Throughout the listing below, copy each line containing "blhead".

==== Data for the task

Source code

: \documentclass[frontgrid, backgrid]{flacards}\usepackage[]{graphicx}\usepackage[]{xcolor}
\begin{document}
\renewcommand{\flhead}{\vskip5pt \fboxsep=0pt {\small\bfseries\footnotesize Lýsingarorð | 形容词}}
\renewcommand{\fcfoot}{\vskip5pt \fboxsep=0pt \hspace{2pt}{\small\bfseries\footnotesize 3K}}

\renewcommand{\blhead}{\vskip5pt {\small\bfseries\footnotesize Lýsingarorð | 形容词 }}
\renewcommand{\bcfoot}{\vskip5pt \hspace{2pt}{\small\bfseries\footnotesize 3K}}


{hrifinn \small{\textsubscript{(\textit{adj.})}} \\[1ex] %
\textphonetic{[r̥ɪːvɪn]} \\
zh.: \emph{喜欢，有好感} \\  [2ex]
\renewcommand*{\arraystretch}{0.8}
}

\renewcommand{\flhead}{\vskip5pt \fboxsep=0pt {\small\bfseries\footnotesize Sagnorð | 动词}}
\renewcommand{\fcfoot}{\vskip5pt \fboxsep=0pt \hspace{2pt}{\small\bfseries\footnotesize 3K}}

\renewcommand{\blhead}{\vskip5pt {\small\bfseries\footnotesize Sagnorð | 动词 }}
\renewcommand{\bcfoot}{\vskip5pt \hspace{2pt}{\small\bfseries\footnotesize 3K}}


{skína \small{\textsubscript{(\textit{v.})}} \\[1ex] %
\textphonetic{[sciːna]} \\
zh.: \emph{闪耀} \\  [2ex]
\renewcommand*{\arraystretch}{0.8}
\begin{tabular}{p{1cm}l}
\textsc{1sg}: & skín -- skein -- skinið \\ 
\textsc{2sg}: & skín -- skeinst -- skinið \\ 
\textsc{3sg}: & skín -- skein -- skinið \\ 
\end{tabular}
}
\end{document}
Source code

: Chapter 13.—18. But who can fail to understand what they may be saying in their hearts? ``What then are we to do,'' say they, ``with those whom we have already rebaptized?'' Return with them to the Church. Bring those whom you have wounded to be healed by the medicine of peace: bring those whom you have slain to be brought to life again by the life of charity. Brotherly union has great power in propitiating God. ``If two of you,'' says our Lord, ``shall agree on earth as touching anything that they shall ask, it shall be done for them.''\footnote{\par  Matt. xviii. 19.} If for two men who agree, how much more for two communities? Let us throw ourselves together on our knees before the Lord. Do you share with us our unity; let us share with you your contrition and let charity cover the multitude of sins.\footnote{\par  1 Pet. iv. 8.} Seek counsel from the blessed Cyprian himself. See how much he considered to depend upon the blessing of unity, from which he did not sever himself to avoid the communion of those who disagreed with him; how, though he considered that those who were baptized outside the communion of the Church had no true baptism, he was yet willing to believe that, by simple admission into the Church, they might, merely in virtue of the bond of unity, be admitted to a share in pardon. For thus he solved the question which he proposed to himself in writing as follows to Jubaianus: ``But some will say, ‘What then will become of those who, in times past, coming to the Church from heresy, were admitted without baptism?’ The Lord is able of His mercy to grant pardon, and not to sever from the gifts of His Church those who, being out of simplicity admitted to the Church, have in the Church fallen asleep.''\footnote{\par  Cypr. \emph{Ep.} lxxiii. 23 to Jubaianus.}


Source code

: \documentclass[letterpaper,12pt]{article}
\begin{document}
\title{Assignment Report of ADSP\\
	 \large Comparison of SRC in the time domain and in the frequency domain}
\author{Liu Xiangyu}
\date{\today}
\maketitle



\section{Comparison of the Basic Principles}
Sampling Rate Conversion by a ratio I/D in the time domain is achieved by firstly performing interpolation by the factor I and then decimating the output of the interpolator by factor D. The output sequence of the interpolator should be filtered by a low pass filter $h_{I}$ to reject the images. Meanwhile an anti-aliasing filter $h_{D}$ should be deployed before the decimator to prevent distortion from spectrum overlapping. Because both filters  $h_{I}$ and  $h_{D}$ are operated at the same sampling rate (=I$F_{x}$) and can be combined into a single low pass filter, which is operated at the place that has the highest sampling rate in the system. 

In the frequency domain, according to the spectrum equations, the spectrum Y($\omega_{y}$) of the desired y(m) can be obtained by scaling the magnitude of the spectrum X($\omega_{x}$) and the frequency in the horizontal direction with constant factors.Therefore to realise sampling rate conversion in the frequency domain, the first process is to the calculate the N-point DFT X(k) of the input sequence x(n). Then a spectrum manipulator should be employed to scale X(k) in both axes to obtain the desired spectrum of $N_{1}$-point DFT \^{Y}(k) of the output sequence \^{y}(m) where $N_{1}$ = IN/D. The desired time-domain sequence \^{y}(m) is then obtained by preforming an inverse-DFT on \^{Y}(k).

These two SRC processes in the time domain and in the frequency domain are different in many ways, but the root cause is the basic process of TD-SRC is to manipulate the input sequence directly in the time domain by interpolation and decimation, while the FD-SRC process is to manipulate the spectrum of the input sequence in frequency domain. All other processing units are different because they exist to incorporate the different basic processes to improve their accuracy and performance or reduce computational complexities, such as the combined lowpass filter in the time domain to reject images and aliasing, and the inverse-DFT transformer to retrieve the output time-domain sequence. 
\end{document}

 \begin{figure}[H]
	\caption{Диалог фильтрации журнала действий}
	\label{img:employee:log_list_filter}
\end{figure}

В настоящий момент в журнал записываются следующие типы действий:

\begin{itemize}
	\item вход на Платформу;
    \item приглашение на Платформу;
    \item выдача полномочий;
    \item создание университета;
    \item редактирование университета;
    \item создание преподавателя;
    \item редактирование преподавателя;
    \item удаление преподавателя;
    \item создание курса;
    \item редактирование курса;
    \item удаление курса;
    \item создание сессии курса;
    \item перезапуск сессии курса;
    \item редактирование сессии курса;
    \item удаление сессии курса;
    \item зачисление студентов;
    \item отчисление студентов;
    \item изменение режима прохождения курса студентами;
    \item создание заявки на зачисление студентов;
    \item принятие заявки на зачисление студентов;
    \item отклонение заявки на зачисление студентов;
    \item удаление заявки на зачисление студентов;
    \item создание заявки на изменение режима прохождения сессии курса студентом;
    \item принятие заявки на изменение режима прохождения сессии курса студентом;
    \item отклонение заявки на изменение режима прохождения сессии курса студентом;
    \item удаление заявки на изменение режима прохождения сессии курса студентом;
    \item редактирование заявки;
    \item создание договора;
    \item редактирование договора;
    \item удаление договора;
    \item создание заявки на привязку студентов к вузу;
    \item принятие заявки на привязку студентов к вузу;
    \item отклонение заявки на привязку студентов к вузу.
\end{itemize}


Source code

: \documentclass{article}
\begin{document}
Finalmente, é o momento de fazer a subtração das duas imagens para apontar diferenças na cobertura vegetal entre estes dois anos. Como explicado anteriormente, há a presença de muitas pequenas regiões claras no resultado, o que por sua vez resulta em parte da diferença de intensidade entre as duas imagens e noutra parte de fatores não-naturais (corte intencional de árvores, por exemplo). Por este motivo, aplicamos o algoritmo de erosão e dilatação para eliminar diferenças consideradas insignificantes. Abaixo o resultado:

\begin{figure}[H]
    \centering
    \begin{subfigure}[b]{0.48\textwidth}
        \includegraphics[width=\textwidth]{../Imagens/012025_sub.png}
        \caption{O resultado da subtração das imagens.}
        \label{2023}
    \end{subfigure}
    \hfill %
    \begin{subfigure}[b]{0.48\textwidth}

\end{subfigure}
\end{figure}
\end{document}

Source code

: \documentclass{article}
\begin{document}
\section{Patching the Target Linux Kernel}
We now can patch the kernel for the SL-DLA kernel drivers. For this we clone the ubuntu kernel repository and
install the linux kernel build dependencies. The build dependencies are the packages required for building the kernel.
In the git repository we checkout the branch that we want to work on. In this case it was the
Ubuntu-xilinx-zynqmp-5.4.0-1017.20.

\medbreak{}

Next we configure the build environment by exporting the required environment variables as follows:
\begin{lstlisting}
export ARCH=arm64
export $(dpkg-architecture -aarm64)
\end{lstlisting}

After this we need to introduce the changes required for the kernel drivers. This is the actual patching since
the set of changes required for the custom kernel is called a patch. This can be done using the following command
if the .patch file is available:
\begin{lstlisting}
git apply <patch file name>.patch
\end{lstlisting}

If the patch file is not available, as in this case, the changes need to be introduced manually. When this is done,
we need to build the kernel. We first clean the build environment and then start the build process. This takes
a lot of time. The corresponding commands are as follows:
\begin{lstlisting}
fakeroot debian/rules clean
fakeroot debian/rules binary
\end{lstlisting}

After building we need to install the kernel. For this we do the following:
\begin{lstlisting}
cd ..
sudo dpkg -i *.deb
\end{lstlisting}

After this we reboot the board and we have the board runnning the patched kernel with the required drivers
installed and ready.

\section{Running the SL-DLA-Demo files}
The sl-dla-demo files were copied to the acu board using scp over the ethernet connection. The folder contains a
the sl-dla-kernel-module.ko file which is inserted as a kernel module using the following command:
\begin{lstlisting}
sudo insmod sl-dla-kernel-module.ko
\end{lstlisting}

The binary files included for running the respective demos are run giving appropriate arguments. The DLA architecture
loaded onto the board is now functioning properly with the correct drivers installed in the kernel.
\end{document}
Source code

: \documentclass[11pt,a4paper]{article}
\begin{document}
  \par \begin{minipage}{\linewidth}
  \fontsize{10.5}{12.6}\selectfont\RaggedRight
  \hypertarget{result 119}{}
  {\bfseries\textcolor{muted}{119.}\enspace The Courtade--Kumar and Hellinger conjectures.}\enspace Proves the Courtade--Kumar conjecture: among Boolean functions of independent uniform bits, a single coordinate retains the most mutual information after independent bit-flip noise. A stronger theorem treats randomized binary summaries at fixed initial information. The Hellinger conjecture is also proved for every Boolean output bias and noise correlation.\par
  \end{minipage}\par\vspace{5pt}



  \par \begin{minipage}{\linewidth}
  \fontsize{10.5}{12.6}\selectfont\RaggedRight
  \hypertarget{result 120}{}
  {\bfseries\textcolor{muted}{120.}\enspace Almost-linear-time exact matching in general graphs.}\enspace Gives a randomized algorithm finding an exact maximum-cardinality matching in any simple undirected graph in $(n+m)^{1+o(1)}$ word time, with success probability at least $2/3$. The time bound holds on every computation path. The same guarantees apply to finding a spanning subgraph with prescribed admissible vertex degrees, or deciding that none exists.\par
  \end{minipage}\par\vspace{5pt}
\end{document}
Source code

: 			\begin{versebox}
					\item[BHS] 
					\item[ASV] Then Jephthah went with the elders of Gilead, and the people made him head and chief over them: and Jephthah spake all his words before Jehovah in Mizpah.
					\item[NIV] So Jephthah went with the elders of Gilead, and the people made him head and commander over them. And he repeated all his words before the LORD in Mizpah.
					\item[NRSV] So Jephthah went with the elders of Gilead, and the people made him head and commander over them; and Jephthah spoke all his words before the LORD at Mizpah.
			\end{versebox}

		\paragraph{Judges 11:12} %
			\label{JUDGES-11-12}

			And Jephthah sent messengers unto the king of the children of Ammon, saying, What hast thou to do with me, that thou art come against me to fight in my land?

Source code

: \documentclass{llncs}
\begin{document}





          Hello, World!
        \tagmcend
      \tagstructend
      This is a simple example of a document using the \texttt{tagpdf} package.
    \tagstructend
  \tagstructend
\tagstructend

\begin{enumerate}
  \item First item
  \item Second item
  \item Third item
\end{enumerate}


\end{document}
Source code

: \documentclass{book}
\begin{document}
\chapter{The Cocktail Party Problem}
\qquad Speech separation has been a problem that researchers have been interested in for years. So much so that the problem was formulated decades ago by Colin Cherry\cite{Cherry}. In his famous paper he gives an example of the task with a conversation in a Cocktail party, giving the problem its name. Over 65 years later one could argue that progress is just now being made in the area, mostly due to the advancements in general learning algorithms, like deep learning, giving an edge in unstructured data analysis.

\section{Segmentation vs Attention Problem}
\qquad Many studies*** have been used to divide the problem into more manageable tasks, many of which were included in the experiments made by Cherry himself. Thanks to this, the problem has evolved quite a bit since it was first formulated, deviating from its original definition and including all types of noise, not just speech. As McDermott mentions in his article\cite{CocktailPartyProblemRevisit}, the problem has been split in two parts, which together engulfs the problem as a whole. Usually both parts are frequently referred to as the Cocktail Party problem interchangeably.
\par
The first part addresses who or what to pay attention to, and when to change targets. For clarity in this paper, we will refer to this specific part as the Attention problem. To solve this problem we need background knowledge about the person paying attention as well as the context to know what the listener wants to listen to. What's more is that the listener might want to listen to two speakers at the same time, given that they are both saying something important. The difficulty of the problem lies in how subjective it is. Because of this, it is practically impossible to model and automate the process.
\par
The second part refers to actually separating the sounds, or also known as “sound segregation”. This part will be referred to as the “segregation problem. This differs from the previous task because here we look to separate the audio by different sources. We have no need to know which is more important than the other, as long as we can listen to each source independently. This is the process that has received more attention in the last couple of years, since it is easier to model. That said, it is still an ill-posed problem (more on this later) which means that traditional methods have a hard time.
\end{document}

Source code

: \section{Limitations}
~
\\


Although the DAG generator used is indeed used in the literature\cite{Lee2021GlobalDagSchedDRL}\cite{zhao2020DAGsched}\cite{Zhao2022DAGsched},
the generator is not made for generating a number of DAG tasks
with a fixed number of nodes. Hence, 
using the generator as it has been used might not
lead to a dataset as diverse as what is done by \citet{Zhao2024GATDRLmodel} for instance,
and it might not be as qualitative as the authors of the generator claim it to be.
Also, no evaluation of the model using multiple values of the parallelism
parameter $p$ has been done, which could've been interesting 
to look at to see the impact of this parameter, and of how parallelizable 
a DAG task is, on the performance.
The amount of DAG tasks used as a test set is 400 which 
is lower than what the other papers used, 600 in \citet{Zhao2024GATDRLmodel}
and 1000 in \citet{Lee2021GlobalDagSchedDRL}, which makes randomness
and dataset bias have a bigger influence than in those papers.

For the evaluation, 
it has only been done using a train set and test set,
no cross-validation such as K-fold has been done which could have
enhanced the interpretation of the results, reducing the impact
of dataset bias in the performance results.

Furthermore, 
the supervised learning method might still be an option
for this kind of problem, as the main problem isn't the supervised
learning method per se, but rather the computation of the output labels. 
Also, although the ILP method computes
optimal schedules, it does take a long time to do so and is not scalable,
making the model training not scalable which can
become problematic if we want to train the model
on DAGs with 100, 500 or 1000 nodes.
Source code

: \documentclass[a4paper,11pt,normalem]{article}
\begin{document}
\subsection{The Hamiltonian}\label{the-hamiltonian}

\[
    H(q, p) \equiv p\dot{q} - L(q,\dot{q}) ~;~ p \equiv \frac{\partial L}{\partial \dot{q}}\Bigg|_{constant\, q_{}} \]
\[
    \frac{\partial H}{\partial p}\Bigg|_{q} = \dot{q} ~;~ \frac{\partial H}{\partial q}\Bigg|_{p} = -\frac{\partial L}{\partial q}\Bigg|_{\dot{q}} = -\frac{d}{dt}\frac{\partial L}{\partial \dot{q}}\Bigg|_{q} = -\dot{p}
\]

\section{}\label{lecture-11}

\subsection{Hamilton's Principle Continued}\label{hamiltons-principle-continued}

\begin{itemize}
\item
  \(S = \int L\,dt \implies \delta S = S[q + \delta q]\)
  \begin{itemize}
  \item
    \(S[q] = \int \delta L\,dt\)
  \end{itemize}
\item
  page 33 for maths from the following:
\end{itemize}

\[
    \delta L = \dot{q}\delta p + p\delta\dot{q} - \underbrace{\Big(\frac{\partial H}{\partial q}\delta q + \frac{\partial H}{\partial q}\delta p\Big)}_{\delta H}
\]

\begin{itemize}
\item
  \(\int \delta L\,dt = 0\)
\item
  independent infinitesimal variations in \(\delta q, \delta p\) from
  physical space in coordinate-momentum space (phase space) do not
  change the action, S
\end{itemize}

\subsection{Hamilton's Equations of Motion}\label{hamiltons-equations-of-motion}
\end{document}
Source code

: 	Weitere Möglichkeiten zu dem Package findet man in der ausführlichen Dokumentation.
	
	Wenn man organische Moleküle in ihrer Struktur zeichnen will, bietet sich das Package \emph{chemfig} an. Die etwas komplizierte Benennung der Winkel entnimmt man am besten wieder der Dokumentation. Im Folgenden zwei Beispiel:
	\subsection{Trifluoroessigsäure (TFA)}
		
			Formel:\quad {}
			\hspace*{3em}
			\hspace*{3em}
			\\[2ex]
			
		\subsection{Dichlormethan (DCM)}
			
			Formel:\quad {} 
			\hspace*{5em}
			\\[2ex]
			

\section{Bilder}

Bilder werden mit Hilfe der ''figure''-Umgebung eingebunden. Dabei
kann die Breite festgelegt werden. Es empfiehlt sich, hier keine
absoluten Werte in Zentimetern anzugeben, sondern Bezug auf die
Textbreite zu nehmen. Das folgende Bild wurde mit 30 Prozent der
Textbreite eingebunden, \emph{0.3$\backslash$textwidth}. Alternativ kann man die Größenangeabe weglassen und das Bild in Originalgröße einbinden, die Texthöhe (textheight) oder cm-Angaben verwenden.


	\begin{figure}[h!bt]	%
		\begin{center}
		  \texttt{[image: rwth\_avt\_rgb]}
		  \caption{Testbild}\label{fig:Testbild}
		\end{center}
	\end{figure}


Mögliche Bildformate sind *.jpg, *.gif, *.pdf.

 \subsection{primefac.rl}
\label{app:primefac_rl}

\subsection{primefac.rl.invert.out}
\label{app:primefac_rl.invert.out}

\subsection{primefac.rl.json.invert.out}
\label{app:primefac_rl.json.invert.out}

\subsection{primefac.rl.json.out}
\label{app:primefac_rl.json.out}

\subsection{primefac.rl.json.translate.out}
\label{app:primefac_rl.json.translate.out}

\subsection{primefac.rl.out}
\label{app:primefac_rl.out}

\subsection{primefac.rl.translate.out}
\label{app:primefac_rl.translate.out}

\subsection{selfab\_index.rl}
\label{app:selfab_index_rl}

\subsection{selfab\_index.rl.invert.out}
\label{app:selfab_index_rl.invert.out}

========

**Task result:**
\renewcommand{\blhead}{\vskip5pt {\small\bfseries\footnotesize Lýsingarorð | 形容词 }}
\renewcommand{\blhead}{\vskip5pt {\small\bfseries\footnotesize Sagnorð | 动词 }}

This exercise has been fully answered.